REQUIRED WORK:
Count every line in the data below where the word "Flights" appears, then state only that count.

-- Opening Marker --

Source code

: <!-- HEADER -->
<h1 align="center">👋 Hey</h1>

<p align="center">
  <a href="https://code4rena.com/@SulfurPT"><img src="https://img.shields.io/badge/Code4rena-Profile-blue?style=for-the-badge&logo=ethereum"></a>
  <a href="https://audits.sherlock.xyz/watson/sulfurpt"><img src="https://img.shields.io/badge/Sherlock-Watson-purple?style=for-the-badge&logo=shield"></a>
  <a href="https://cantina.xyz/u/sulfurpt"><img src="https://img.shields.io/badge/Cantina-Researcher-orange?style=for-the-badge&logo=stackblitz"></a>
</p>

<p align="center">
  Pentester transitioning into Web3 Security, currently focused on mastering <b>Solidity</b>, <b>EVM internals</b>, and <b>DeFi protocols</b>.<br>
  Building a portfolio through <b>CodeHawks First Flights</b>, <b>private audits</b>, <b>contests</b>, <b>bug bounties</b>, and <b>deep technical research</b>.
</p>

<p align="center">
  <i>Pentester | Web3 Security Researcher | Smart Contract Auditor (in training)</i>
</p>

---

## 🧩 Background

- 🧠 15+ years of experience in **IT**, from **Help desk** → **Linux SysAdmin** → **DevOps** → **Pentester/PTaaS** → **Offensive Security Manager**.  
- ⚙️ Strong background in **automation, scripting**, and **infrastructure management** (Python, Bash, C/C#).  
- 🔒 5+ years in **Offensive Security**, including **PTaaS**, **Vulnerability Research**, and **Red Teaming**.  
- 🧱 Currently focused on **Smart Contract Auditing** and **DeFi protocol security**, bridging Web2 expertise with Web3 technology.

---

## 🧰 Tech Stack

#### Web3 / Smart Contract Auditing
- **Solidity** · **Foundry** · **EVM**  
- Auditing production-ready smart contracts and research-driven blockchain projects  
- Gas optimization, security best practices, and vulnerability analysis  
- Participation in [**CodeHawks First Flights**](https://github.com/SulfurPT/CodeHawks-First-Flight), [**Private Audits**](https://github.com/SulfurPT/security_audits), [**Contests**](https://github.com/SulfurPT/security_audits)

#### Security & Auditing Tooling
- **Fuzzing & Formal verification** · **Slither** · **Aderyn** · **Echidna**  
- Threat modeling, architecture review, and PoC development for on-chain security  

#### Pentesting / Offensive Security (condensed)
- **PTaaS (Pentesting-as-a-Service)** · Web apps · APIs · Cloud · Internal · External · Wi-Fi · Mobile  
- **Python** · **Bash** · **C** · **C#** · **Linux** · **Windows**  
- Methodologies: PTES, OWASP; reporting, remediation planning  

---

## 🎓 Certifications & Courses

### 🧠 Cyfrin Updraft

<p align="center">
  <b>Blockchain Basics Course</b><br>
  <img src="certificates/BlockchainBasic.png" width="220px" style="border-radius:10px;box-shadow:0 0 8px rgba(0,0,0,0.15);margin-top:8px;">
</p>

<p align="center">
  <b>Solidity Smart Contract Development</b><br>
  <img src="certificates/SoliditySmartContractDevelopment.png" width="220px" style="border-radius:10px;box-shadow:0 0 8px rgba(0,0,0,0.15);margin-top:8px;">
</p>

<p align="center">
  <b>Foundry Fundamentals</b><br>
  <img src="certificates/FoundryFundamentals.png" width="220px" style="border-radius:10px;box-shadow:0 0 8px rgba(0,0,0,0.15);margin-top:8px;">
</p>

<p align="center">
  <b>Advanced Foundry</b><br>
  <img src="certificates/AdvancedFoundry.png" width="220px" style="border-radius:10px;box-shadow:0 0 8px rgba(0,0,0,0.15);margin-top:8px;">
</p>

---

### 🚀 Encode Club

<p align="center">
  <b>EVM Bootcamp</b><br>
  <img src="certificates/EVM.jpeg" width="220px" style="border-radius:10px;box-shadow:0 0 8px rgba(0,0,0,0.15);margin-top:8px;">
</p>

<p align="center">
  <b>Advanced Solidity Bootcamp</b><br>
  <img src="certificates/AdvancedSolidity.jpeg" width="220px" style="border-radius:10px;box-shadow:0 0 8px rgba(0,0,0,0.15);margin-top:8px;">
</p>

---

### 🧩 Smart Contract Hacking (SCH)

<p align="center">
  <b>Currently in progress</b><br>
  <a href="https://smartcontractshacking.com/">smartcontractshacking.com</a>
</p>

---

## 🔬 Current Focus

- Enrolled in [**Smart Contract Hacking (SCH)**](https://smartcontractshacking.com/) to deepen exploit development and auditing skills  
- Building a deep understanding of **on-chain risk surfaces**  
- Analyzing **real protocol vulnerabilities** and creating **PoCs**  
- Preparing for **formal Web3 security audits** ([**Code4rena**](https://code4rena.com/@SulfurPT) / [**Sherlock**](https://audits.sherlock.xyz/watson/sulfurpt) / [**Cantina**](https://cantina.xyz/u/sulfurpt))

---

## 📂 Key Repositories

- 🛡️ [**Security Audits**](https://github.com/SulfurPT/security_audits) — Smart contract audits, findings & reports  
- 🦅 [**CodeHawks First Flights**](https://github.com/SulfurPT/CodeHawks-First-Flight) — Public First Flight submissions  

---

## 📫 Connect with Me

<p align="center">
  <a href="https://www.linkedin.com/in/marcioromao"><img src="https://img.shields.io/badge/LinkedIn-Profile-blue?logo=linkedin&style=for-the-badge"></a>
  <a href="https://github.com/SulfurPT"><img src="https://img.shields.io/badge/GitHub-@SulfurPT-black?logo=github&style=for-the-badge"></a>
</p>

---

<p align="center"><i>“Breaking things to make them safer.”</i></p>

-- Closing Marker --

THE COMPLETED TASK:
3